Dan and I will have to build this, and my moderators, and volunteer readers and writers, will have to test it.
As Dan and I work toward building a better online writing school, I’m going to ask you what you want, either as a reader or as a writer.
I’m going to use this site to talk to you about these things, and ask you to test various site features and let me know what you think about them. I’m going to ask for your opinions. I’m going to ask for you to help me find the people I need to make various parts of this vision of mine work.
I’m building this thing so it will outlive me. I want to know that writers will still have a place where they can learn what they need to know to build lives, feed their families, and reach their dreams doing what they love. And I want that place to still have some part of me in it. To go on doing what I love when I no longer can.
I don’t know how long this place can last.

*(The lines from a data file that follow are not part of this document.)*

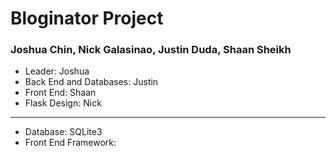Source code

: # Bloginator Project

### Joshua Chin, Nick Galasinao, Justin Duda, Shaan Sheikh

* Leader: Joshua
* Back End and Databases: Justin
* Front End: Shaan
* Flask Design: Nick

- - -

* Database: SQLite3
* Front End Framework: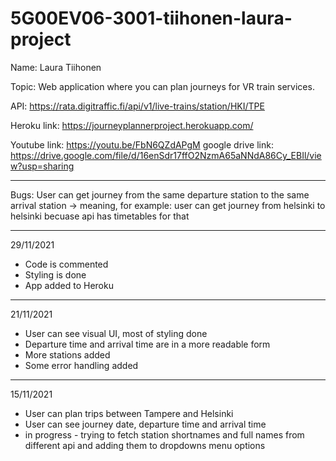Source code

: # 5G00EV06-3001-tiihonen-laura-project

Name: Laura Tiihonen

Topic: Web application where you can plan journeys for VR train services.

API: https://rata.digitraffic.fi/api/v1/live-trains/station/HKI/TPE

Heroku link: https://journeyplannerproject.herokuapp.com/

Youtube link: https://youtu.be/FbN6QZdAPgM
google drive link: https://drive.google.com/file/d/16enSdr17ffO2NzmA65aNNdA86Cy_EBIl/view?usp=sharing

---

Bugs: User can get journey from the same departure station to the same arrival station
-> meaning, for example: user can get journey from helsinki to helsinki becuase api has timetables for that

---

29/11/2021

- Code is commented
- Styling is done
- App added to Heroku

---

21/11/2021

- User can see visual UI, most of styling done
- Departure time and arrival time are in a more readable form
- More stations added
- Some error handling added

---

15/11/2021

- User can plan trips between Tampere and Helsinki
- User can see journey date, departure time and arrival time
- in progress - trying to fetch station shortnames and full names from different api and adding them to dropdowns menu options
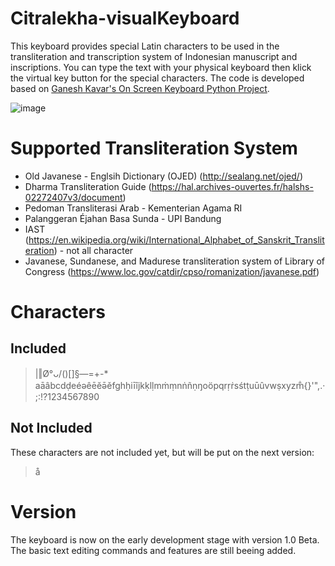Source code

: # Citralekha-visualKeyboard


This keyboard provides special Latin characters to be used in the transliteration and transcription system of Indonesian manuscript and inscriptions. You can type the text with your physical keyboard then klick the virtual key button for the special characters. The code is developed based on [Ganesh Kavar's On Screen Keyboard Python Project](https://github.com/ganeshkavhar/On-Screen-Keyboard-Python-Project).

![image](https://user-images.githubusercontent.com/22653757/120770097-fd6c1180-c547-11eb-8db3-c81966786a84.png)


# Supported Transliteration System
* Old Javanese - Englsih Dictionary (OJED) (http://sealang.net/ojed/) 
* Dharma Transliteration Guide (https://hal.archives-ouvertes.fr/halshs-02272407v3/document)
* Pedoman Transliterasi Arab - Kementerian Agama RI 
* Palanggeran Éjahan Basa Sunda - UPI Bandung
* IAST (https://en.wikipedia.org/wiki/International_Alphabet_of_Sanskrit_Transliteration) - not all character
* Javanese, Sundanese, and Madurese transliteration system of Library of Congress (https://www.loc.gov/catdir/cpso/romanization/javanese.pdf)

# Characters
## Included 
> |‖Ø°ᴗ/\()[]§—=+-* aāâbcdḍeéәêēĕə̄ěfghḥiīîjkḳlḷmṁṃnṅñṇŋoöpqrṛṙsśtṭuūûvwṣxyzm̐{}'",.·;:!?1234567890

## Not Included 
These characters are not included yet, but will be put on the next version: 
> å

# Version
The keyboard is now on the early development stage with version 1.0 Beta. The basic text editing commands and features are still beeing added.  
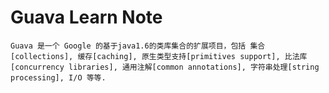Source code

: # Guava Learn Note
    Guava 是一个 Google 的基于java1.6的类库集合的扩展项目，包括 集合[collections], 缓存[caching], 原生类型支持[primitives support], 比法库[concurrency libraries], 通用注解[common annotations], 字符串处理[string processing], I/O 等等.
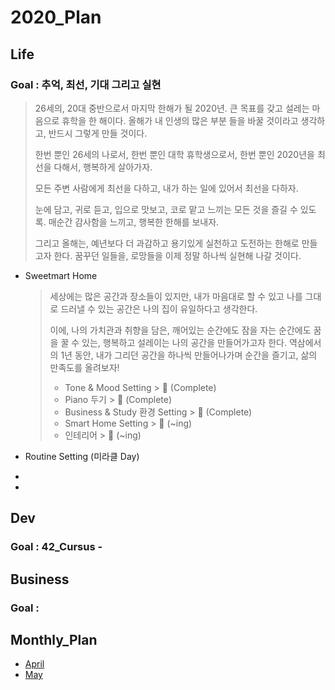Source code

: 



# 2020_Plan



## Life



### Goal : 추억, 최선, 기대 그리고 실현

> 26세의, 20대 중반으로서 마지막 한해가 될 2020년.
> 큰 목표를 갖고 설레는 마음으로 휴학을 한 해이다. 
> 올해가 내 인생의 많은 부분 들을 바꿀 것이라고 생각하고, 반드시 그렇게 만들 것이다.
>
> 한번 뿐인 26세의 나로서, 한번 뿐인 대학 휴학생으로서, 
> 한번 뿐인 2020년을 최선을 다해서, 행복하게 살아가자.
>
> 모든 주변 사람에게 최선을 다하고, 내가 하는 일에 있어서 최선을 다하자.
>
> 눈에 담고, 귀로 듣고, 입으로 맛보고, 코로 맡고 느끼는 모든 것을 즐길 수 있도록.
> 매순간 감사함을 느끼고, 행복한 한해를 보내자.
>
> 그리고 올해는, 예년보다 더 과감하고 용기있게 실천하고 도전하는 한해로 만들고자 한다.
> 꿈꾸던 일들을, 로망들을 이제 정말 하나씩 실현해 나갈 것이다. 



- Sweetmart Home
  
  > 세상에는 많은 공간과 장소들이 있지만, 
  > 내가 마음대로 할 수 있고 나를 그대로 드러낼 수 있는 공간은 나의 집이 유일하다고 생각한다.
  >
  > 이에, 나의 가치관과 취향을 담은, 
  > 깨어있는 순간에도 잠을 자는 순간에도 꿈을 꿀 수 있는, 행복하고 설레이는 나의 공간을 만들어가고자 한다.
  > 역삼에서의 1년 동안, 내가 그리던 공간을 하나씩 만들어나가며 순간을 즐기고, 삶의 만족도를 올려보자!
  >
  > - Tone & Mood Setting >  🐥 (Complete)
  > - Piano 두기 >  🐥 (Complete)
  > - Business & Study 환경 Setting >  🐥 (Complete)
  > - Smart Home Setting > 🐣 (~ing)
  > - 인테리어 > 🐣 (~ing)
  
- Routine Setting (미라클 Day)

- 
- 



## Dev



### Goal : 42_Cursus -







## Business



### Goal :




## Monthly_Plan

- [April](/Users/sjeon/Desktop/For_min/Life_Style/2020/April/April_plan.md)
- [May](/Users/sjeon/Desktop/For_min/Life_Style/2020/May/May_plan.md)

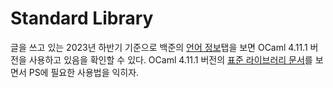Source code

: # Standard Library

 글을 쓰고 있는 2023년 하반기 기준으로 백준의 [언어 정보](https://help.acmicpc.net/language/info)탭을 보면 OCaml 4.11.1 버전을 사용하고 있음을 확인할 수 있다. OCaml 4.11.1 버전의 [표준 라이브러리
 문서](https://v2.ocaml.org/releases/4.11/htmlman/libref/)를 보면서 PS에 필요한 사용법을 익히자.
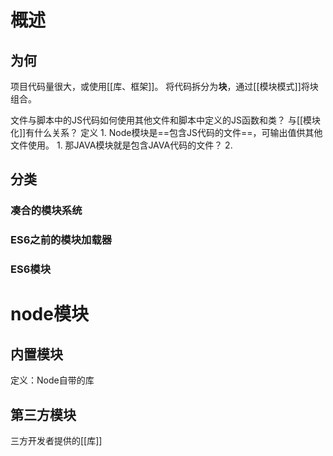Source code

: # 概述
## 为何
项目代码量很大，或使用[[库、框架]]。
将代码拆分为**块**，通过[[模块模式]]将块组合。

文件与脚本中的JS代码如何使用其他文件和脚本中定义的JS函数和类？
与[[模块化]]有什么关系？
定义
	1. Node模块是==包含JS代码的文件==，可输出值供其他文件使用。
		1. 那JAVA模块就是包含JAVA代码的文件？
	2. 
## 分类
### 凑合的模块系统
### ES6之前的模块加载器
### ES6模块
# node模块
## 内置模块
定义：Node自带的库
## 第三方模块
三方开发者提供的[[库]]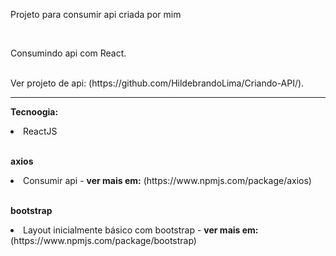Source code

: Projeto para consumir api criada por mim

<br />

Consumindo api com React.

<br />
Ver projeto de api: (https://github.com/HildebrandoLima/Criando-API/).

<hr />

<b>Tecnoogia:</b>
<li>ReactJS</li>

<br />

<b>axios</b>
<li>Consumir api - <b>ver mais em:</b> (https://www.npmjs.com/package/axios)</li>

<br />

<b>bootstrap</b>
<li>Layout inicialmente básico com bootstrap - <b>ver mais em:</b> (https://www.npmjs.com/package/bootstrap)</li>
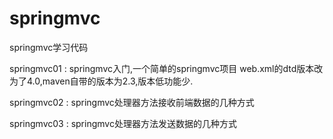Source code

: # springmvc
springmvc学习代码

springmvc01 : springmvc入门,一个简单的springmvc项目 web.xml的dtd版本改为了4.0,maven自带的版本为2.3,版本低功能少.

springmvc02 : springmvc处理器方法接收前端数据的几种方式

springmvc03 : springmvc处理器方法发送数据的几种方式

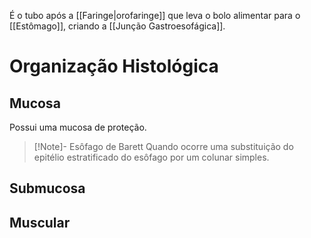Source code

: É o tubo após a [[Faringe|orofaringe]] que leva o bolo alimentar para o [[Estômago]], criando a [[Junção Gastroesofágica]].
# Organização Histológica
## Mucosa
Possui uma mucosa de proteção.
>[!Note]- Esôfago de Barett
>Quando ocorre uma substituição do epitélio estratificado do esôfago por um colunar simples.
## Submucosa

## Muscular
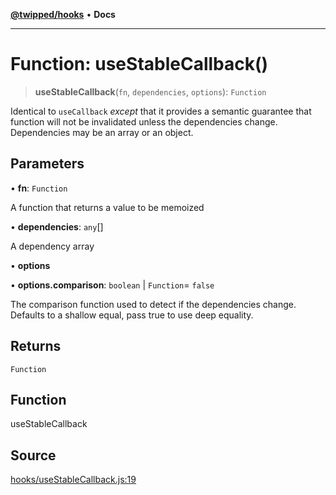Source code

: [**@twipped/hooks**](../../README.md) • **Docs**

***

# Function: useStableCallback()

> **useStableCallback**(`fn`, `dependencies`, `options`): `Function`

Identical to `useCallback` _except_ that it provides a semantic guarantee that
function will not be invalidated unless the dependencies change. Dependencies may
be an array or an object.

## Parameters

• **fn**: `Function`

A function that returns a value to be memoized

• **dependencies**: `any`[]

A dependency array

• **options**

• **options.comparison**: `boolean` \| `Function`= `false`

The comparison function used to detect if
the dependencies change. Defaults to a shallow equal, pass true to use deep equality.

## Returns

`Function`

## Function

useStableCallback

## Source

[hooks/useStableCallback.js:19](https://github.com/Twipped/hooks/blob/main/hooks/useStableCallback.js#L19)
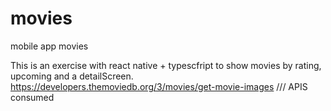 # movies
mobile app movies

This is an exercise with react native  + typescfript to show movies by rating, upcoming and a detailScreen. 
https://developers.themoviedb.org/3/movies/get-movie-images /// APIS consumed
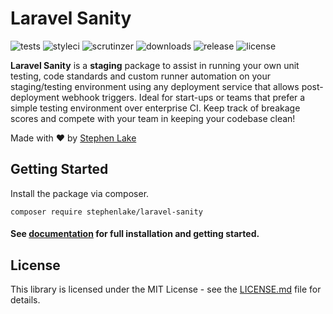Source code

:# Laravel Sanity

![tests](https://img.shields.io/travis/stephenlake/laravel-sanity/master.svg?style=flat-square)
![styleci](https://github.styleci.io/repos/169525482/shield?branch=master&style=flat-square)
![scrutinzer](https://img.shields.io/scrutinizer/g/stephenlake/laravel-sanity.svg?style=flat-square)
![downloads](https://img.shields.io/packagist/dt/stephenlake/laravel-sanity.svg?style=flat-square)
![release](https://img.shields.io/github/release/stephenlake/laravel-sanity.svg?style=flat-square)
![license](https://img.shields.io/badge/license-MIT-blue.svg?style=flat-square)

**Laravel Sanity** is a **staging** package to assist in running your own unit testing, code standards and custom runner automation on your staging/testing environment using any deployment service that allows post-deployment webhook triggers. Ideal for start-ups or teams that prefer a simple testing environment over enterprise CI. Keep track of breakage scores and compete with your team in keeping your codebase clean!

Made with ❤️ by [Stephen Lake](http://github.com/stephenlake)

## Getting Started

Install the package via composer.

    composer require stephenlake/laravel-sanity

#### See [documentation](https://stephenlake.github.io/laravel-sanity/) for full installation and getting started.

## License

This library is licensed under the MIT License - see the [LICENSE.md](LICENSE.md) file for details.
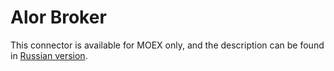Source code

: # Alor Broker

This connector is available for MOEX only, and the description can be found in [Russian version](https://doc.stocksharp.ru/topics/api/connectors/russia/alor.html).
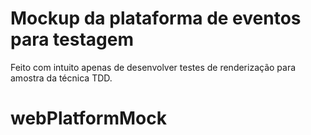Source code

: # Mockup da plataforma de eventos para testagem

  Feito com intuito apenas de desenvolver testes de renderização para
  amostra da técnica TDD.

# webPlatformMock
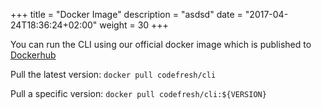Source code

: +++
title = "Docker Image"
description = "asdsd"
date = "2017-04-24T18:36:24+02:00"
weight = 30
+++

You can run the CLI using our official docker image which is published to <a href="https://hub.docker.com/r/codefresh/cli/" target="_blank">Dockerhub</a><br>

Pull the latest version: 
`docker pull codefresh/cli`

Pull a specific version:
`docker pull codefresh/cli:${VERSION}`

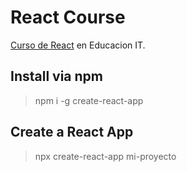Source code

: # React Course

[Curso de React](https://www.educacionit.com/curso-de-reactjs) en Educacion IT.


## Install via npm
> npm i -g create-react-app

## Create a React App
> npx create-react-app mi-proyecto
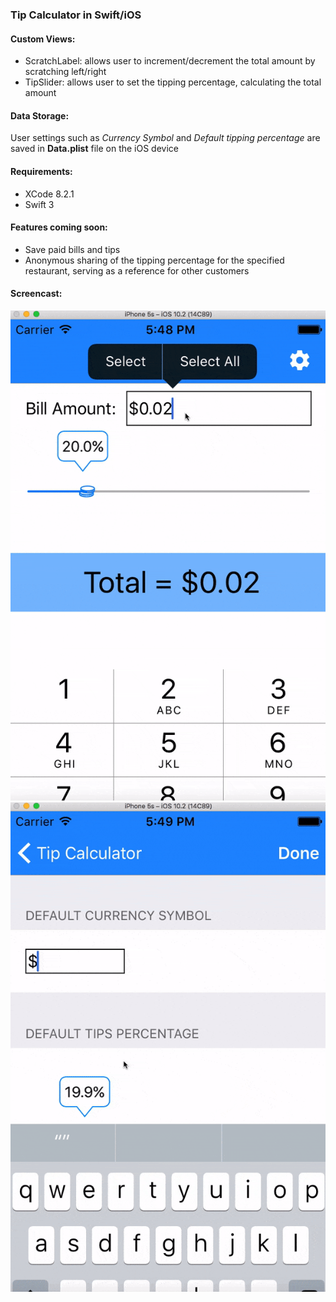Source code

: ### Tip Calculator in Swift/iOS

#### Custom Views:
* ScratchLabel: allows user to increment/decrement the total amount by scratching left/right
* TipSlider: allows user to set the tipping percentage, calculating the total amount

#### Data Storage:
User settings such as *Currency Symbol* and *Default tipping percentage* are saved in **Data.plist** file on the iOS device

#### Requirements:
* XCode 8.2.1
* Swift 3

#### Features coming soon:
* Save paid bills and tips
* Anonymous sharing of the tipping percentage for the specified restaurant, serving as a reference for other customers

#### Screencast:

![](./screencast/tip_calculator_screen1.gif)
![](./screencast/tip_calculator_screen2.gif)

I don’t know who else besides me this vision, this passion, this mission speaks to.
But if this matters to you, please tell me here. And tell me WHAT matters to you, and WHY.
The view from fifty-four is a wonderful view. It is watching my dreams made real in the world in the lives of writers who reach their own dreams.
Thank you for joining me for all these years in making this happen. Please help me make the vision clearer, the mission stronger, the passion more loved, more respected, and more cherished.